I read about this with German Shepherds too how their back legs always look like they are crouched when the older dogs walked straight and now hip problems are common defects.

Dogs aren't working dogs anymore they are pets that are bred to look how we like, like every other kind of domestic animal.


----------



## The Snark (Dec 5, 2013)

bugmankeith said:


> I read about this with German Shepherds too how their back legs always look like they are crouched when the older dogs walked straight and now hip problems are common defects.
> 
> Dogs aren't working dogs anymore they are pets that are bred to look how we like, like every other kind of domestic animal.

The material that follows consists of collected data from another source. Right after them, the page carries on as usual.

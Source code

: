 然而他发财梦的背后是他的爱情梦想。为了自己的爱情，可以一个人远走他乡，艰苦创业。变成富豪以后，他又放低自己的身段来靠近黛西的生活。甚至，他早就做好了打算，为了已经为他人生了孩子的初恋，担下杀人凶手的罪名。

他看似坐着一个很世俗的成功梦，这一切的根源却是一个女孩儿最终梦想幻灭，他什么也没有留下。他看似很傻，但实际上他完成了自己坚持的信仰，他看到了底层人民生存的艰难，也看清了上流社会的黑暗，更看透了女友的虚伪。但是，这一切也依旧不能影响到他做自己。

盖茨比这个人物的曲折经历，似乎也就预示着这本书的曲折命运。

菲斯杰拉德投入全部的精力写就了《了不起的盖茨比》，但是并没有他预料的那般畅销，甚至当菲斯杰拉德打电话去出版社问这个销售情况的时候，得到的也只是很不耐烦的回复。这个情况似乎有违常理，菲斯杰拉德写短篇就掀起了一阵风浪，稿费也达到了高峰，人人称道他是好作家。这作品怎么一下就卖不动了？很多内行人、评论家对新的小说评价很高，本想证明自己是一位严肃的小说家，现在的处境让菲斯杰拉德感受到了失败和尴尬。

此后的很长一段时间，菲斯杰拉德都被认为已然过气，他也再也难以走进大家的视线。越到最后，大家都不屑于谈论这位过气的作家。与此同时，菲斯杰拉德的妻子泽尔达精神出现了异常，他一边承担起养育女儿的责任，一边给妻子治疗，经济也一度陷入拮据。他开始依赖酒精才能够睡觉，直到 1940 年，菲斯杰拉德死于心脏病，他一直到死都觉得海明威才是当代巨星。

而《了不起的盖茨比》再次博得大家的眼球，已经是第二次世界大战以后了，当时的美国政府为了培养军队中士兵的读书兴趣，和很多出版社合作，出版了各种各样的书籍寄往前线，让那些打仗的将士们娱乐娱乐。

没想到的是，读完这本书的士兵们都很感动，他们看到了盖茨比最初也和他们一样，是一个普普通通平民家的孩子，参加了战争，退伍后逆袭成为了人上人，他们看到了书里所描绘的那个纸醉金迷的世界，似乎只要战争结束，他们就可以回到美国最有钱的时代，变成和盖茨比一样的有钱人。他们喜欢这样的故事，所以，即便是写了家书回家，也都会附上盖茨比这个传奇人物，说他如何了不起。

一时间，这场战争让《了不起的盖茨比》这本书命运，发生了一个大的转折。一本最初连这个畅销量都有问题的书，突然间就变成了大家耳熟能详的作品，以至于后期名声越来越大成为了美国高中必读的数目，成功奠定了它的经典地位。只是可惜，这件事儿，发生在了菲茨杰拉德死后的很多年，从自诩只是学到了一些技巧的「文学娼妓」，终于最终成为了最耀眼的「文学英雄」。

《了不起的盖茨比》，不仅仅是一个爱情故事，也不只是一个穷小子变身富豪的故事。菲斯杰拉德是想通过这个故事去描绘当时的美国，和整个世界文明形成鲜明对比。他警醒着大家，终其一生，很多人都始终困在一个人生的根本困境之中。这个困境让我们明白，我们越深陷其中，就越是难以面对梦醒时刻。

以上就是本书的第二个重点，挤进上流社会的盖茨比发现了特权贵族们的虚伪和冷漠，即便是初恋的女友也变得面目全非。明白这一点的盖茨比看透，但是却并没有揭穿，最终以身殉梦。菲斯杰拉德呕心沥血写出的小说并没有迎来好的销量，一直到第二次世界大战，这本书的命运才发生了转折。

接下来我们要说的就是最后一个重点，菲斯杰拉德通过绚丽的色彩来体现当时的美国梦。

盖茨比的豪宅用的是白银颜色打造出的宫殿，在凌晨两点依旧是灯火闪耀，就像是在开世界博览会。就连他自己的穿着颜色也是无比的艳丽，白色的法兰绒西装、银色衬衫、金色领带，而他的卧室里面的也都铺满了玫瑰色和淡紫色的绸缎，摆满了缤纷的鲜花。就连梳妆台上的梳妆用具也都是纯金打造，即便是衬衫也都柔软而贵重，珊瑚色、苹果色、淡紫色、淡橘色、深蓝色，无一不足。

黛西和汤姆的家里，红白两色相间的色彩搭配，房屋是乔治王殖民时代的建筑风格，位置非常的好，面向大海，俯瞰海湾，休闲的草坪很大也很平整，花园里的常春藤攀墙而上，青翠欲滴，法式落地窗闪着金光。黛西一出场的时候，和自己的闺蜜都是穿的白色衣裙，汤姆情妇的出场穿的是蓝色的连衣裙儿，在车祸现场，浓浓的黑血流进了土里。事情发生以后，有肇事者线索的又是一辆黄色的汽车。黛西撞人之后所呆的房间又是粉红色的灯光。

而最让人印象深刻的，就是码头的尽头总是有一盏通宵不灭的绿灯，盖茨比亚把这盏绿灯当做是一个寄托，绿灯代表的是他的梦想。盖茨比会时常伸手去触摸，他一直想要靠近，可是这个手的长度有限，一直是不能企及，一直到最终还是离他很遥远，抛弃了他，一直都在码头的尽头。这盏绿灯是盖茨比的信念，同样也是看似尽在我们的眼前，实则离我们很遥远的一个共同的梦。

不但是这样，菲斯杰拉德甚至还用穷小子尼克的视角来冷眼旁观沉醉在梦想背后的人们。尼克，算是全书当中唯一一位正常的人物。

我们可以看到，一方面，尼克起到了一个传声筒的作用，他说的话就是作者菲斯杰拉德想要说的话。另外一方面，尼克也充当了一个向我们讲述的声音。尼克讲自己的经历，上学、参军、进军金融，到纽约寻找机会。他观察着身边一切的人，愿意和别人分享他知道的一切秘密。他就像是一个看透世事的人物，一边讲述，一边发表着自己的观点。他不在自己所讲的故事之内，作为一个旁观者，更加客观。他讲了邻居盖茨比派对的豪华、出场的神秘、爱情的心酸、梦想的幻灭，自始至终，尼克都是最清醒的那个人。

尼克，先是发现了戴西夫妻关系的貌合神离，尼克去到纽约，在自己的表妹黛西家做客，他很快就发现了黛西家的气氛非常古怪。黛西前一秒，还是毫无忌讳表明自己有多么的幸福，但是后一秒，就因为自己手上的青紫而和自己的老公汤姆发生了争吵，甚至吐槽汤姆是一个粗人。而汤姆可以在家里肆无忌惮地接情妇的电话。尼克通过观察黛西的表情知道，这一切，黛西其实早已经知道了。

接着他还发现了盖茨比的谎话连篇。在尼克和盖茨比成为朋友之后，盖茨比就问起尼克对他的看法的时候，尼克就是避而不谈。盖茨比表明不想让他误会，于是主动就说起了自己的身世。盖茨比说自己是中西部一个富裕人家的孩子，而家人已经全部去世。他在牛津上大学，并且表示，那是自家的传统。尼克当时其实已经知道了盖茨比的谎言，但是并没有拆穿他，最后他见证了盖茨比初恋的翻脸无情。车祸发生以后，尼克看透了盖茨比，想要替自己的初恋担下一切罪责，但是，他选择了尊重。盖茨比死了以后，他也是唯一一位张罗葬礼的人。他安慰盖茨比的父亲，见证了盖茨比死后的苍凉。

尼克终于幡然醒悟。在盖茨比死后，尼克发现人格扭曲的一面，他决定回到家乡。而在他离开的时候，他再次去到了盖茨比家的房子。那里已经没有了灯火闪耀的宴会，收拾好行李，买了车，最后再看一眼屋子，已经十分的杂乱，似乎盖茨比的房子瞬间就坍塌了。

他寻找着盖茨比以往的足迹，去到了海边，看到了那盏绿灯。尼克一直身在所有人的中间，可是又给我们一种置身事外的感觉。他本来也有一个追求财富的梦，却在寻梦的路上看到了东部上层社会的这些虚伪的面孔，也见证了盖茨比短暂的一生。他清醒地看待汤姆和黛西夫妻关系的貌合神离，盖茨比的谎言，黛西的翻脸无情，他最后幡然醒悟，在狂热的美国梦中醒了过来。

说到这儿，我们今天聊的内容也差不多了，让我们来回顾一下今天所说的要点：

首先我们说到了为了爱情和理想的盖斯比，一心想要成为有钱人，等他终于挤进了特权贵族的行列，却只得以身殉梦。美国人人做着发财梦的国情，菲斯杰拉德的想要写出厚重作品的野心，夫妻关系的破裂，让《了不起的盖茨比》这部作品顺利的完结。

Dachsund, nearly all now have spinal problems galore. Shepherds, and several others, hip displacia very common. The same applies to many horse breeds.


----------



## pitbulllady (Dec 5, 2013)

bugmankeith said:


> I read about this with German Shepherds too how their back legs always look like they are crouched when the older dogs walked straight and now hip problems are common defects.
> 
> Dogs aren't working dogs anymore they are pets that are bred to look how we like, like every other kind of domestic animal.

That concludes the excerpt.